In fact with the exception of Barclays and HSBC (two pretty big exceptions!) only a minority of complaints against any of the banks were upheld in the second half of 2009. Whereas in the first half a majority were upheld against all the banks – with the one exception of Nationwide building society.

 

AND IN THIS WEEK’S MONEY BOX

 

Another company which offers the chance of getting your debts written off is examined – and not just by us. Can’t say more.

 

It will come as a big surprise, I know, to learn that a major network of IFAs allowed the level of commission to influence the products they recommended to many of 24,000 customers who will now share £7.8 million redress. Which actually is £325 each. The IFA network would have been fined £2.4 million as well. Except it’s going out of business. So how do you find an IFA you can trust to act in your interest rather than their own?

 

Fairbanking is an organisation (and would the person who said ‘no it’s not it’s a contradiction in terms’ please shut up or leave? Thanks.)  Anyway, this organisation has found that when you cook up a fair banking product a bit of Saffron leaves a good taste in your wallet.

 

Banks, banks, banks. Two huge losses and one huge profit. But many building societies also published their results this week. What were they like? Another merger was announced. And so was the end of the state backed Northern Rock guarantee of all your savings. The head of the Building Societies Association talks to me live about all these things.

 

All that packed into what Radio 4 fondly calls our half hour show. Which actually lasts just 80% of half an hour. Find out what we squeeze in and what gets left in the digital dustbin by listening just after noon on Saturday, or nine pm on Sunday, or on the website www.bbc.co.uk/moneybox at any time.
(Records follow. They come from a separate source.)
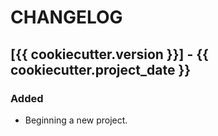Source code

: # CHANGELOG


## [{{ cookiecutter.version }}] - {{ cookiecutter.project_date }}
### Added
- Beginning a new project.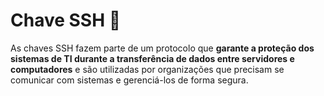 # Chave SSH :key:

As chaves SSH fazem parte de um protocolo que **garante a proteção dos sistemas de TI durante a transferência de dados entre servidores e computadores** e são utilizadas por organizações que precisam se comunicar com sistemas e gerenciá-los de forma segura.



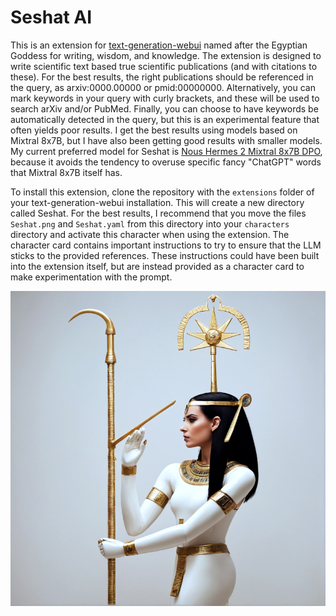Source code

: # Seshat AI

This is an extension for [text-generation-webui](https://github.com/oobabooga/text-generation-webui) named after the Egyptian Goddess for writing, wisdom, and knowledge. The extension is designed to write scientific text based true scientific publications (and with citations to these). For the best results, the right publications should be referenced in the query, as arxiv:0000.00000 or pmid:00000000. Alternatively, you can mark keywords in your query with curly brackets, and these will be used to search arXiv and/or PubMed. Finally, you can choose to have keywords be automatically detected in the query, but this is an experimental feature that often yields poor results. I get the best results using models based on Mixtral 8x7B, but I have also been getting good results with smaller models. My current preferred model for Seshat is [Nous Hermes 2 Mixtral 8x7B DPO](https://huggingface.co/NousResearch/Nous-Hermes-2-Mixtral-8x7B-DPO-GGUF), because it avoids the tendency to overuse specific fancy "ChatGPT" words that Mixtral 8x7B itself has.

To install this extension, clone the repository with the ``extensions`` folder of your text-generation-webui installation. This will create a new directory called Seshat. For the best results, I recommend that you move the files ``Seshat.png`` and ``Seshat.yaml`` from this directory into your ``characters`` directory and activate this character when using the extension. The character card contains important instructions to try to ensure that the LLM sticks to the provided references. These instructions could have been built into the extension itself, but are instead provided as a character card to make experimentation with the prompt.

![AI-generated image of Sethat](Seshat.png)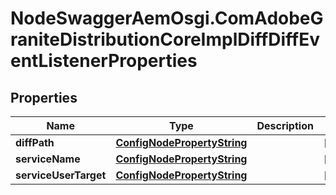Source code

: # NodeSwaggerAemOsgi.ComAdobeGraniteDistributionCoreImplDiffDiffEventListenerProperties

## Properties

Name | Type | Description | Notes
------------ | ------------- | ------------- | -------------
**diffPath** | [**ConfigNodePropertyString**](ConfigNodePropertyString.md) |  | [optional] 
**serviceName** | [**ConfigNodePropertyString**](ConfigNodePropertyString.md) |  | [optional] 
**serviceUserTarget** | [**ConfigNodePropertyString**](ConfigNodePropertyString.md) |  | [optional]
There you can also watch videos, follow up items, read web pieces, download transcripts, follow links, and send us stories or ideas you want us to look into. And of course Have Your Say – on a subject still to be decided.

 

Best wishes,

 

 

Paul

 

PS Don’t forget the programme preview on Breakfast BBC 1 soon after 0845 on Saturday.

 

PPS here are the answers to the quiz of two weeks ago which the gremlins stole last week in the hope of winning the prize. Which they didn’t.

(1) A pure silver bullet would be lighter than a pure lead bullet of the same size and shape. A cubic centimetre of lead weighs 11.3g but the same volume of silver weighs only 10.5g. Both figures are for pure metals and the alloys used – especially for lead bullets – may give a different result. So the answer is about the same but lead probably heavier.

(2) The Lone Ranger – an American cowboy on radio in the 1930s and then TV in the 1950s – used silver bullets to shoot bad guys.

(3) Two reasons were given – (a) to make him think of the value of human life (yuk) and (b) because he swore never to kill anyone – even (perhaps especially) bad guys. A silver bullet is harder and more likely to pass through the body rather than spreading out inside it and causing internal injuries.

 

And the prize? If you got all three right you get permission to feel smug.